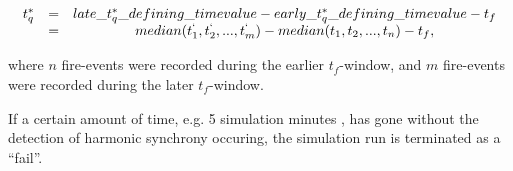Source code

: 	\begin{equation}
	\label{t_q_definition}
	\begin{array}{rrclcl}
	t_q^* & = & late\_t_q^*\_defining\_timevalue - early\_t_q^*\_defining\_timevalue - t_f \\
	& = & median(t_1^`, t_2^`, ..., t_m^`) - median(t_1, t_2, ..., t_n) - t_f , \\
	\end{array}
	\end{equation}

	where $n$ fire-events were recorded during the earlier $t_f$-window, and $m$ fire-events were recorded during the later $t_f$-window.
	
	If a certain amount of time, e.g. 5 simulation minutes \cite{nymoen_synch}, has gone without the detection of harmonic synchrony occuring, the simulation run is terminated as a ``fail''.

Task to carry out — Every line from the one containing "where $n$ fire-events" to the end of the entries must be set down exactly, with none omitted and none added.

Answer area —
	where $n$ fire-events were recorded during the earlier $t_f$-window, and $m$ fire-events were recorded during the later $t_f$-window.
	
	If a certain amount of time, e.g. 5 simulation minutes \cite{nymoen_synch}, has gone without the detection of harmonic synchrony occuring, the simulation run is terminated as a ``fail''.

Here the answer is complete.